Are El Paso County voters the only voters in America who don’t support term limits?
It appears so. A review of term limits referenda around the country shows that term limits – either new term limits or reiterating or strengthening existing ones – passed everywhere they appeared on the ballot on Nov. 2 except in this Colorado county.
But looking closer, it turns out there is more to the story. It turns out that the ballot language was carefully written and promoted to confuse the voters into thinking that a vote for the anti-term limits referendum was a vote for term limits. In reality, the measure weakened the county commissioners’ term limit from two to three terms, giving them an extra four years in office at $87,300 per.
Hence, anti-term limits commissioners like Dennis Hisey and Sallie Clark, pictured, stand to pocket about $350,000 plus perks from their election day swindle.
The Colorado Springs Independent reports that county politicians “acknowledged they worded the measures strategically, asking whether officials should be limited to three terms. Unlike previous ballot measures, the questions didn't mention they're already limited to two terms."

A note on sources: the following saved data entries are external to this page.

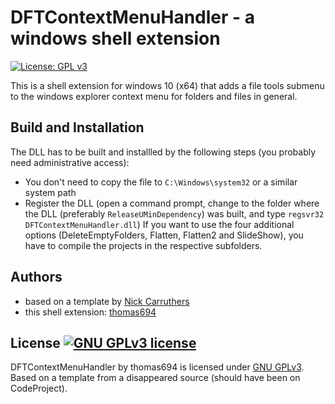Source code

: # DFTContextMenuHandler - a windows shell extension

[![License: GPL v3](https://img.shields.io/badge/License-GPLv3-blue.svg)](https://www.gnu.org/licenses/gpl-3.0)

This is a shell extension for windows 10 (x64) that adds a file tools submenu to the windows explorer context menu for folders and files in general.

## Build and Installation

The DLL has to be built and installled by the following steps (you probably need administrative access):
- You don't need to copy the file to `C:\Windows\system32` or a similar system path
- Register the DLL (open a command prompt, change to the folder where the DLL (preferably `ReleaseUMinDependency`) was built, and type `regsvr32 DFTContextMenuHandler.dll`)
If you want to use the four additional options (DeleteEmptyFolders, Flatten, Flatten2 and SlideShow), you have to compile the projects in the respective subfolders.

## Authors

- based on a template by [Nick Carruthers](https://www.codeproject.com/script/Membership/View.aspx?mid=161)
- this shell extension: [thomas694](https://github.com/thomas694/DFTContextMenuHandler)

## License <a rel="license" href="https://www.gnu.org/licenses/gpl-3.0"><img alt="GNU GPLv3 license" style="border-width:0" src="https://img.shields.io/badge/License-GPLv3-blue.svg" /></a>

<span xmlns:dct="http://purl.org/dc/terms/" property="dct:title">DFTContextMenuHandler</span> by thomas694 
is licensed under <a rel="license" href="https://www.gnu.org/licenses/gpl-3.0">GNU GPLv3</a>.<br/>
Based on a template from a disappeared source (should have been on CodeProject).
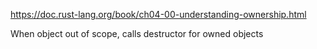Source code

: https://doc.rust-lang.org/book/ch04-00-understanding-ownership.html

When object out of scope, calls destructor for owned objects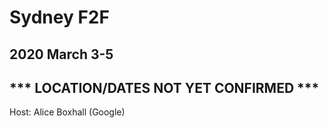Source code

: # Sydney F2F
## 2020 March 3-5
## *** LOCATION/DATES NOT YET CONFIRMED ***

Host: Alice Boxhall (Google)
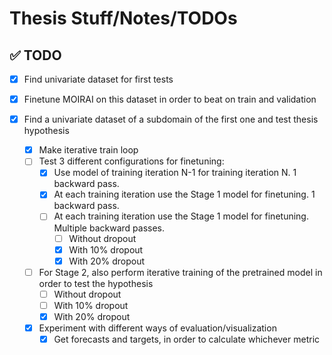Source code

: # Thesis Stuff/Notes/TODOs

## ✅ TODO

- [x] Find univariate dataset for first tests

- [x] Finetune MOIRAI on this dataset in order to beat on train and validation

- [x] Find a univariate dataset of a subdomain of the first one and test thesis hypothesis
  - [x] Make iterative train loop
  - [ ] Test 3 different configurations for finetuning:
    - [x] Use model of training iteration N-1 for training iteration N. 1 backward pass.
    - [x] At each training iteration use the Stage 1 model for finetuning. 1 backward pass.
    - [ ] At each training iteration use the Stage 1 model for finetuning. Multiple backward passes.
      - [ ] Without dropout
      - [x] With 10% dropout
      - [x] With 20% dropout
  - [ ] For Stage 2, also perform iterative training of the pretrained model in order to test the hypothesis
      - [ ] Without dropout
      - [ ] With 10% dropout
      - [x] With 20% dropout
  - [x] Experiment with different ways of evaluation/visualization
    - [x] Get forecasts and targets, in order to calculate whichever metric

State Sen. Ed Jones, a former El Paso county commissioner, said the measure was "disgusting" and "a slap in the face" of voters. City Councilman Darryl Glenn called it “misleading.” Former state representative Michael Merrifield told the Independent, "the way the question was posed made it sound like they were going to limit terms when in fact they are extending them."
No doubt. We’ve seen this trick before. In California in 2008, after losing twice at the ballot box already, an anti-term limits measure was crafted and marketed in a way suggesting that a yes vote would be a vote for term limits. In early polling, over 55% supported the measure. But in the course of the campaign the voters realized the trick, the polling flipped and Proposition 93 ended up losing by around 55%. In El Paso County, voters didn't get the message in time.
So, no, one can’t say El Paso is different because their voters oppose term limits. They are different because, in the year of the Tea Party, they are one county in America where the corrupt establishment Republicans won.